Work instruction:
With both ends included, repeat exactly the lines of the entries below from the one containing "While these systems" down to the one containing "outcomes and their", and no others.

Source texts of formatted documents
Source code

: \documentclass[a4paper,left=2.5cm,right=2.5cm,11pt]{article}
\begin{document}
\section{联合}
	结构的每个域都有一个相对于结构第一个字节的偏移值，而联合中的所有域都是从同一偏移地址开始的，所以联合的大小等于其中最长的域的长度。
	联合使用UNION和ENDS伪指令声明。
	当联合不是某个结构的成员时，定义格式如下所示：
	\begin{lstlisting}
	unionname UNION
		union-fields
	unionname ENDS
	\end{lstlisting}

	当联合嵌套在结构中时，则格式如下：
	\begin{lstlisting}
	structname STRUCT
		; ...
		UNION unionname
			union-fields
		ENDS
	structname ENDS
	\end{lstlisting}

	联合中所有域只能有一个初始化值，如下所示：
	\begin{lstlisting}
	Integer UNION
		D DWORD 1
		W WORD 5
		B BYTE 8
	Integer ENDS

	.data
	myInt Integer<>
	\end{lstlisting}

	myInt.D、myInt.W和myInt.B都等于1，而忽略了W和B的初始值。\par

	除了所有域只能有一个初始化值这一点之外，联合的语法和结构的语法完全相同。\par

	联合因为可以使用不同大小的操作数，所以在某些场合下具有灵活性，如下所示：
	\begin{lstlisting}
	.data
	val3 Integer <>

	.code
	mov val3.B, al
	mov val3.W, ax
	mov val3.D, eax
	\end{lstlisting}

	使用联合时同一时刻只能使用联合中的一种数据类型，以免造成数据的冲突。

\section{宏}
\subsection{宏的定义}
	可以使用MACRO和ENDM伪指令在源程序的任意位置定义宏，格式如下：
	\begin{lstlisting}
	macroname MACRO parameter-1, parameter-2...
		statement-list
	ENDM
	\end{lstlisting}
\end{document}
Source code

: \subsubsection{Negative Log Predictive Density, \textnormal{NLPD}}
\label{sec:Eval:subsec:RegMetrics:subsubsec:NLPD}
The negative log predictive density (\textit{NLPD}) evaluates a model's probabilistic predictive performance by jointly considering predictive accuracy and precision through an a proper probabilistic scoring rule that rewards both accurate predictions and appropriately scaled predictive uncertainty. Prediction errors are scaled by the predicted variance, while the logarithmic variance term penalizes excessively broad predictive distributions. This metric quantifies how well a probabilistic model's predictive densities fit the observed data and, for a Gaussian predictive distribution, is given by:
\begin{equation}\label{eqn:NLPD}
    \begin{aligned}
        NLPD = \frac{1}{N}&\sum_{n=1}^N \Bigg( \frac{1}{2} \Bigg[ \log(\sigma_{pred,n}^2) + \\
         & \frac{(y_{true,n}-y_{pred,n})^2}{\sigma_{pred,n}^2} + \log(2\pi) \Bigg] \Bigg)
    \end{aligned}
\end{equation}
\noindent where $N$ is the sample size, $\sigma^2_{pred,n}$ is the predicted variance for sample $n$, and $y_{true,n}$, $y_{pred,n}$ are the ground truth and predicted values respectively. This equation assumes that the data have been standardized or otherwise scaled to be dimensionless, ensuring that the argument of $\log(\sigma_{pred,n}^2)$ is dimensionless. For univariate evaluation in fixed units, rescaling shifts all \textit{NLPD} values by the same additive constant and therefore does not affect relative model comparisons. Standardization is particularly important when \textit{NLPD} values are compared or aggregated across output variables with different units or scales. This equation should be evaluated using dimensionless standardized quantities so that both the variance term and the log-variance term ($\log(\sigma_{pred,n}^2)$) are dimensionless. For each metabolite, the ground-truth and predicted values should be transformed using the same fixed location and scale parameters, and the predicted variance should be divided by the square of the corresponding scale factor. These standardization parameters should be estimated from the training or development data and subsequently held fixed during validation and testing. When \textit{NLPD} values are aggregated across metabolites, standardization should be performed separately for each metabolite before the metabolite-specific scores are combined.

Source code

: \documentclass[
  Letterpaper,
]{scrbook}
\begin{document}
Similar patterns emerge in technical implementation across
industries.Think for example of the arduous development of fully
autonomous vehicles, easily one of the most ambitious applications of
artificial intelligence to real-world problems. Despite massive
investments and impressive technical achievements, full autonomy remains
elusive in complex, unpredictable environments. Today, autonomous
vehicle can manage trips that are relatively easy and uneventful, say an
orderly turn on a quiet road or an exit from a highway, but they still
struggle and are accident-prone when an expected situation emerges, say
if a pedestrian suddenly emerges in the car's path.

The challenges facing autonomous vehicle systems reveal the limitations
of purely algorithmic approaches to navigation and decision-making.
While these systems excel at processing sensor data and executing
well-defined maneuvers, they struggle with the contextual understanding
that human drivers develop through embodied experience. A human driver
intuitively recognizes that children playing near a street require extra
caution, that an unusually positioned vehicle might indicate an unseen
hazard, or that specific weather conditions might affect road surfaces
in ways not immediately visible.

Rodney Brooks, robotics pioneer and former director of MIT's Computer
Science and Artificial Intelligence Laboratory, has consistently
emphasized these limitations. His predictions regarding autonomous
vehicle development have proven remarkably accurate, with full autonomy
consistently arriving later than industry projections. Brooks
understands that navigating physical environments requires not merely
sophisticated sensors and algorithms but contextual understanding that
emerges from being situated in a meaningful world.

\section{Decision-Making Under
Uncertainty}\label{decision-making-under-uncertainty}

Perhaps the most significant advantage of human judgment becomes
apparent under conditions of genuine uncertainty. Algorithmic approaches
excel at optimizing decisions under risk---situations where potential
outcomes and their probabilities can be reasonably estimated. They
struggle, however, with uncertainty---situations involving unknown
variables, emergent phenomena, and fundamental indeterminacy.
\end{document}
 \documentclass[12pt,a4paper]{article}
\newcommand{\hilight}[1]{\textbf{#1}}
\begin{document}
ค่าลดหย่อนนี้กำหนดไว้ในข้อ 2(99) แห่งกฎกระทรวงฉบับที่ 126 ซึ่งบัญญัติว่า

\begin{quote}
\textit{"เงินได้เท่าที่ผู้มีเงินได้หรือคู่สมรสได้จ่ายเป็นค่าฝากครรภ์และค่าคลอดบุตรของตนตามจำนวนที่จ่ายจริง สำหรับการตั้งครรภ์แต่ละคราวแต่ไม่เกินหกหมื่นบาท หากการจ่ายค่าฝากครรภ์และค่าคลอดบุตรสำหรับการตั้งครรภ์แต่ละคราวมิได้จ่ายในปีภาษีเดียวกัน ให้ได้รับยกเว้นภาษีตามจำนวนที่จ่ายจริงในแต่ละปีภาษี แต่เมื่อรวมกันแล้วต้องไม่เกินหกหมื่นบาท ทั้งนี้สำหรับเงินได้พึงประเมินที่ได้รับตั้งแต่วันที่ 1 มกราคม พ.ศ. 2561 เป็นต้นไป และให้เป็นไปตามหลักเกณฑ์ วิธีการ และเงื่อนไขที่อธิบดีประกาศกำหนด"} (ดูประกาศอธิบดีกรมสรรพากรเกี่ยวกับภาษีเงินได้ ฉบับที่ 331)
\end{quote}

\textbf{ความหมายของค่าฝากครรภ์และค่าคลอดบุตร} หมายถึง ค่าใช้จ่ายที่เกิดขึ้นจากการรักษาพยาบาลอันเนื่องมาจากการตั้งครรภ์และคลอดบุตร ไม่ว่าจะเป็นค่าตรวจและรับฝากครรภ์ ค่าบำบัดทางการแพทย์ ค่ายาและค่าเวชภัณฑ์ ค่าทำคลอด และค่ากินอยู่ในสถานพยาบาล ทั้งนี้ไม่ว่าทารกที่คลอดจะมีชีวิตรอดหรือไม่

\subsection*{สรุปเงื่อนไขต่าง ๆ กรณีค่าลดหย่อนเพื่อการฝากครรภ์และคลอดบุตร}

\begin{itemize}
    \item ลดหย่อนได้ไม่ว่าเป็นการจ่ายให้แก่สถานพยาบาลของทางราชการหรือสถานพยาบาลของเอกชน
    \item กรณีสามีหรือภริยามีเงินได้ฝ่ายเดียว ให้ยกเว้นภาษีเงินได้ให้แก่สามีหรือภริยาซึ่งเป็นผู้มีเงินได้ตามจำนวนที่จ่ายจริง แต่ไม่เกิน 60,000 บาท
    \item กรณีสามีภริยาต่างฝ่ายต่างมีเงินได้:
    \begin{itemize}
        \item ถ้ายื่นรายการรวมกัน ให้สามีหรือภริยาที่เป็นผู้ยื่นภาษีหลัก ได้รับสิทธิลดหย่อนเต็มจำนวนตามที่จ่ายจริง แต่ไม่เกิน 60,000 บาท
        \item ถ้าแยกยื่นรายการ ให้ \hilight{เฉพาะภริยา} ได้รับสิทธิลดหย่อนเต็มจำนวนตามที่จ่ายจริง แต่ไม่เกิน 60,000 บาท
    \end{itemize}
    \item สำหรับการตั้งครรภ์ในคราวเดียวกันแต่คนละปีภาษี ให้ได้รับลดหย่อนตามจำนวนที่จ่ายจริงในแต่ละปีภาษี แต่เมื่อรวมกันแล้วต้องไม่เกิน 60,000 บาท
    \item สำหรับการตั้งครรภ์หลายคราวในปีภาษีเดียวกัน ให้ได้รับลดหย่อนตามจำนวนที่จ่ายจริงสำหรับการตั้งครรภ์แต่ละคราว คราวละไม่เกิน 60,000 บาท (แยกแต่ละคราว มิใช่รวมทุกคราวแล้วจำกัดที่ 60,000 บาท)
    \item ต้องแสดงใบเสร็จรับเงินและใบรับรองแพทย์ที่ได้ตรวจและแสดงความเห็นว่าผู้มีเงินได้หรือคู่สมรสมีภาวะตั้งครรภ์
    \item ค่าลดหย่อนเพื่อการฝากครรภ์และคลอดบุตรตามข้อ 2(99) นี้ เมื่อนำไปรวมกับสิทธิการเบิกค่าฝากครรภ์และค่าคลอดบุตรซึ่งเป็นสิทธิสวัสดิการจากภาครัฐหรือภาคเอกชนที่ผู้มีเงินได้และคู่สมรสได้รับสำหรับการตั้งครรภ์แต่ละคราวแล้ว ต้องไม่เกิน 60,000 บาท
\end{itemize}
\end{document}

Exercise solution:
While these systems excel at processing sensor data and executing
well-defined maneuvers, they struggle with the contextual understanding
that human drivers develop through embodied experience. A human driver
intuitively recognizes that children playing near a street require extra
caution, that an unusually positioned vehicle might indicate an unseen
hazard, or that specific weather conditions might affect road surfaces
in ways not immediately visible.

Rodney Brooks, robotics pioneer and former director of MIT's Computer
Science and Artificial Intelligence Laboratory, has consistently
emphasized these limitations. His predictions regarding autonomous
vehicle development have proven remarkably accurate, with full autonomy
consistently arriving later than industry projections. Brooks
understands that navigating physical environments requires not merely
sophisticated sensors and algorithms but contextual understanding that
emerges from being situated in a meaningful world.

\section{Decision-Making Under
Uncertainty}\label{decision-making-under-uncertainty}

Perhaps the most significant advantage of human judgment becomes
apparent under conditions of genuine uncertainty. Algorithmic approaches
excel at optimizing decisions under risk---situations where potential
outcomes and their probabilities can be reasonably estimated. They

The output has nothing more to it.